Small Employer Tax Credits for Starting a Company Retirement Plan

By Robert McGowan

May 25, 2022

Eligible employers may be able to claim a tax credit of up to $5,000, for three years, for the ordinary and necessary costs of starting a SEP, SIMPLE IRA or qualified plan (like a 401(k) plan.) A tax credit reduces the amount of taxes you may owe on a dollar-for-dollar basis.

The credit is 50% of your eligible startup costs, up to the greater of $500; OR the lesser of:

$250 multiplied by the number of non-highly compensated employees who are eligible to participate in the plan OR $5,000.

You qualify to claim this credit if:

  • You had 100 or fewer employees who received more than $5,000 in compensation from you for the preceding year.
  • You had at least one plan participant who was a non-highly compensated employee (NHCE).
  • In the three tax years before the first year you’re eligible for the credit, your employees weren’t substantially the same employees who received contributions or accrued benefits in another plan sponsored by you, a member of a controlled group that includes you, or a predecessor of either.

The legislation also created a new small employer automatic enrollment credit of up to $500 per year to employers to defray startup costs for new 401(k) plans and SIMPLE IRA plans that include automatic enrollment.


How long does the credit apply?

The credit applies for up to three years.

How do not-for-profit organizations receive the 403(b)-start-up credit for offering new plan? Is the credit applicable to non-profit organizations?

The credit is not applicable to tax-exempt entities because it is not a refundable credit. Therefore, the credit is not available for the adoption of a 403(b) plan.
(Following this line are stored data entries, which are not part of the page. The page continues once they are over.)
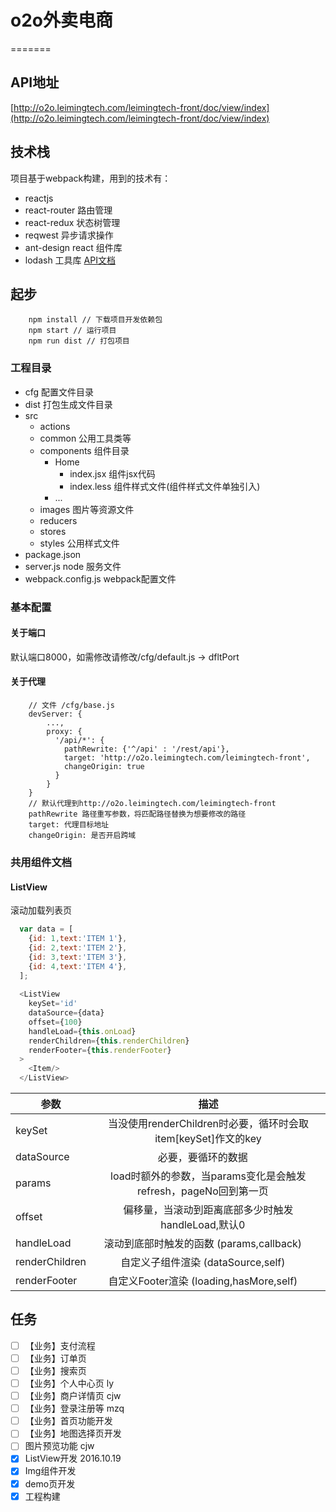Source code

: # o2o外卖电商
=======

## API地址
[http://o2o.leimingtech.com/leimingtech-front/doc/view/index](http://o2o.leimingtech.com/leimingtech-front/doc/view/index)

## 技术栈
项目基于webpack构建，用到的技术有：
- reactjs
- react-router 路由管理
- react-redux 状态树管理
- reqwest 异步请求操作
- ant-design react 组件库
- lodash 工具库 [API文档](http://lodashjs.com/docs/)

## 起步

```
    npm install // 下载项目开发依赖包
    npm start // 运行项目
    npm run dist // 打包项目
```

### 工程目录
- cfg 配置文件目录
- dist 打包生成文件目录
- src
    - actions
    - common 公用工具类等
    - components 组件目录
        - Home
            - index.jsx 组件jsx代码
            - index.less 组件样式文件(组件样式文件单独引入)
        - ...
    - images 图片等资源文件
    - reducers
    - stores
    - styles 公用样式文件
- package.json
- server.js node 服务文件
- webpack.config.js webpack配置文件

### 基本配置

#### 关于端口
默认端口8000，如需修改请修改/cfg/default.js -> dfltPort

#### 关于代理

```
    // 文件 /cfg/base.js
    devServer: {
        ...,
        proxy: {
          '/api/*': {
            pathRewrite: {'^/api' : '/rest/api'},
            target: 'http://o2o.leimingtech.com/leimingtech-front',
            changeOrigin: true
          }
        }
    }
    // 默认代理到http://o2o.leimingtech.com/leimingtech-front
    pathRewrite 路径重写参数，将匹配路径替换为想要修改的路径
    target: 代理目标地址
    changeOrigin: 是否开启跨域
```

### 共用组件文档

#### ListView
滚动加载列表页

```js
  var data = [
    {id: 1,text:'ITEM 1'},
    {id: 2,text:'ITEM 2'},
    {id: 3,text:'ITEM 3'},
    {id: 4,text:'ITEM 4'},
  ];
  
  <ListView
    keySet='id'
    dataSource={data}
    offset={100}
    handleLoad={this.onLoad}
    renderChildren={this.renderChildren}
    renderFooter={this.renderFooter}
  >
    <Item/>
  </ListView>
```

| 参数        | 描述           |
| ------------- |:-------------:|
| keySet      | 当没使用renderChildren时必要，循环时会取item[keySet]作文<Item/>的key |
| dataSource      | 必要，要循环的数据      |
| params | load时额外的参数，当params变化是会触发refresh，pageNo回到第一页      |
| offset | 偏移量，当滚动到距离底部多少时触发handleLoad,默认0      |
| handleLoad | 滚动到底部时触发的函数 (params,callback)      |
| renderChildren | 自定义子组件渲染 (dataSource,self)      |
| renderFooter | 自定义Footer渲染 (loading,hasMore,self)      |

## 任务

- [ ] 【业务】支付流程
- [ ] 【业务】订单页
- [ ] 【业务】搜索页
- [ ] 【业务】个人中心页 ly
- [ ] 【业务】商户详情页 cjw
- [ ] 【业务】登录注册等 mzq
- [ ] 【业务】首页功能开发
- [ ] 【业务】地图选择页开发
- [ ] 图片预览功能 cjw
- [x] ListView开发 2016.10.19
- [x] Img组件开发
- [x] demo页开发
- [x] 工程构建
Does the credit include first year admin cost or specifically the start-up cost?

Eligible expenses include those incurred for establishing or administering the plan and retirement related education of employees with respect to the plan for the first three years.

I thought the auto enrollment credit was only good if put under an eligible automatic contribution arrangement (EACA) provision, any truth to that?

That is correct. The law provides that it must be an EACA to qualify for the credit. A qualified automatic contribution arrangement (QACA) feature will satisfy the definition of an EACA and will, therefore, qualify for the credit.

Does the credit include safe harbor plans, too?

Yes, the credit is for the first three years of a plan and it does not matter what features are in the plan for those three years.

Will providers/recordkeepers provide any type of tax form to aid in the claiming of the credits?

We don’t know if providers will come up with a form. But the IRS will need to update Form 8881 so that would be a worksheet.

Those credits are for each year, correct?


So, $5,000 each year or $15,000 over three years?

Yes, per year. For taxable years that begin after Dec. 31, 2019, the credit is equal to 50% of the eligible expenses. The minimum credit is $500, and the maximum is $250 times the number of eligible non-highly compensated employees (NHCEs), with a maximum credit of $5,000.

More than two NHCEs would not be a $5,000 credit, would it? It reads, the “lesser of $250 per or $5,000.” So, 3 x $250 = $750, so that would be $750, not $5,000, right? 

Correct. It is the lesser of $250 per NHCE or $5,000.

If a startup plan has both a startup cost for example of $1,000 but there are ongoing fees of more than $5,000, does the tax credit count towards the ongoing administration fees?        

Yes. IRC 45E(d)(1)(A) states that it is expenses for the establishment or “administration” of a plan.

The topics addressed on this page are for information purposes only and should not be construed as specific tax or retirement plan advice. Individuals should consult a tax advisor or attorney for questions regarding specific tax or legal needs.